Rachel Talalay, now best known for her extensive work on TV and the cult film Tank Girl, worked on the Nightmare series in various production roles from the beginning before finally getting the nod to direct. No matter what you think of Freddy’s Dead, her position is notable as women directors have been completely absent in horror franchise films [with a quick bit of research, I couldn’t find any].
Wes Craven’s New Nightmare [Wes Craven, 1994]
The second best film of the franchise, there was a time when I considered New Nightmare my favorite. Revisiting both films recently, it is clear that the original Nightmare holds up far better, but New Nightmare is an extraordinarily creative take on bringing Freddy back.
The premise of the film is very meta: 10 years after the release of A Nightmare on Elm Street, actress Heather Langenkamp begins having bad dreams while Wes Craven starts working on a mysterious new script. Langenkamp is resistant when offered to reprise her most famous role as she’s put horror films behind her after the birth of her son [Miko Hughes, who, between this and Pet Sematary is the creepiest child actor of all time]. New Nightmare uses its meta nature to be super insidery, with roles for New Line head Robert Shaye, producer Sara Risher, Robert Englund with and without the makeup, John Saxon, and cameos by a number of other Nightmare alums [unfortunately, no Roseanne and Tom, who made a strange appearance in Freddy’s Dead]. As Freddy continues to haunt Langenkamp and her family, the film constantly references the original film with visual cues and remakes of some of its kills.
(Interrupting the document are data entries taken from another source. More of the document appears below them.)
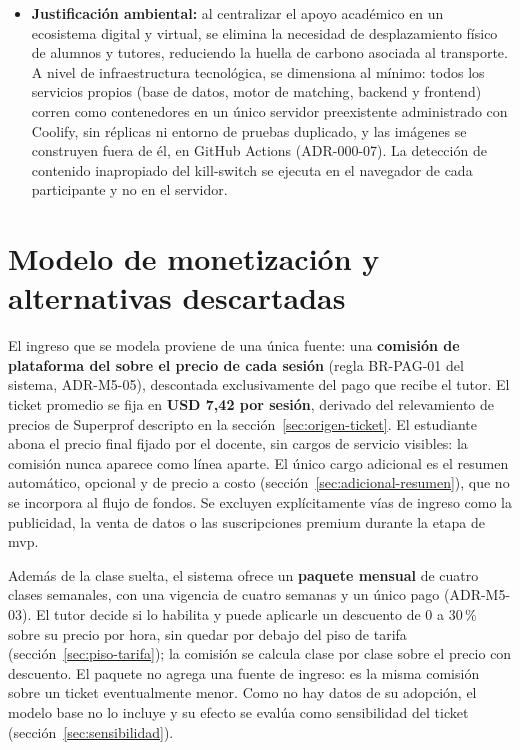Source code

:\begin{itemize}
          como el proyecto final de la carrera de Ingeniería en
          Informática, demostrando la aplicación de tecnologías de
          vanguardia (\gls{ia} y \gls{webrtc}) para resolver una
          problemática concreta del sistema educativo argentino.
    \item \textbf{Justificación ambiental:} al centralizar el apoyo
          académico en un ecosistema digital y virtual, se elimina la
          necesidad de desplazamiento físico de alumnos y tutores,
          reduciendo la huella de carbono asociada al transporte. A nivel
          de infraestructura tecnológica, se dimensiona al mínimo: todos
          los servicios propios (base de datos, motor de \gls{matching},
          backend y frontend) corren como contenedores en un único servidor
          preexistente administrado con Coolify, sin réplicas ni entorno de
          pruebas duplicado, y las imágenes se construyen fuera de él, en
          GitHub Actions (ADR-000-07). La detección de contenido inapropiado
          del kill-switch se ejecuta en el navegador de cada participante y
          no en el servidor.
\end{itemize}

\section{Modelo de monetización y alternativas descartadas}

El ingreso que se modela proviene de una única fuente: una
\textbf{comisión de plataforma del \comision{} sobre el precio de cada
sesión} (regla BR-PAG-01 del sistema, ADR-M5-05), descontada
exclusivamente del pago que recibe el tutor. El ticket promedio se fija en
\textbf{USD 7,42 por sesión}, derivado del relevamiento de precios de
Superprof descripto en la sección~\ref{sec:origen-ticket}. El estudiante
abona el precio final fijado por el docente, sin cargos de servicio
visibles: la comisión nunca aparece como línea aparte. El único cargo
adicional es el resumen automático, opcional y de precio a costo
(sección~\ref{sec:adicional-resumen}), que no se incorpora al flujo de
fondos. Se excluyen explícitamente vías de ingreso como la publicidad, la
venta de datos o las suscripciones premium durante la etapa de \gls{mvp}.

Además de la clase suelta, el sistema ofrece un \textbf{paquete mensual}
de cuatro clases semanales, con una vigencia de cuatro semanas y un único
pago (ADR-M5-03). El tutor decide si lo habilita y puede aplicarle un
descuento de 0 a 30\,\% sobre su precio por hora, sin quedar por debajo
del piso de tarifa (sección~\ref{sec:piso-tarifa}); la comisión se calcula
clase por clase sobre el precio con descuento. El paquete no agrega una
fuente de ingreso: es la misma comisión sobre un ticket eventualmente
menor. Como no hay datos de su adopción, el modelo base no lo incluye y su
efecto se evalúa como sensibilidad del ticket
(sección~\ref{sec:sensibilidad}).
What is absolutely different about New Nightmare, however, is Freddy. His look is completely revamped, especially considering how we last saw him in Freddy’s Dead. To match the darker tone of the film, Freddy is scarier than previously in both look and attitude, more demonically inspired than the quick-witted trickster in the later sequels. He is no longer the fun monster in a movie but a real and dangerous threat.
Made two years earlier, this is sort of like a meta dry run for Craven’s more popular film Scream. It isn’t quite as polished, it definitely feels like a high concept plot film, but that concept is brilliant. New Line could have use any excuse to bring back their money maker, including just ignoring the fact that they “killed” him off in the last film. Instead, they gave the reins back to the original creator and let him run with an idea that is so original it really has no place in a mainstream horror franchise.
Now you'll notice I'm stopping here without talking about Freddy vs. Jason and the 2010 remake. To me, though I have plenty of reverence for the fan service film that brought the two horror icons together, Freddy vs. Jason is a Friday the 13th movie that has Freddy in a supporting role. As for the remake ... naaaaah.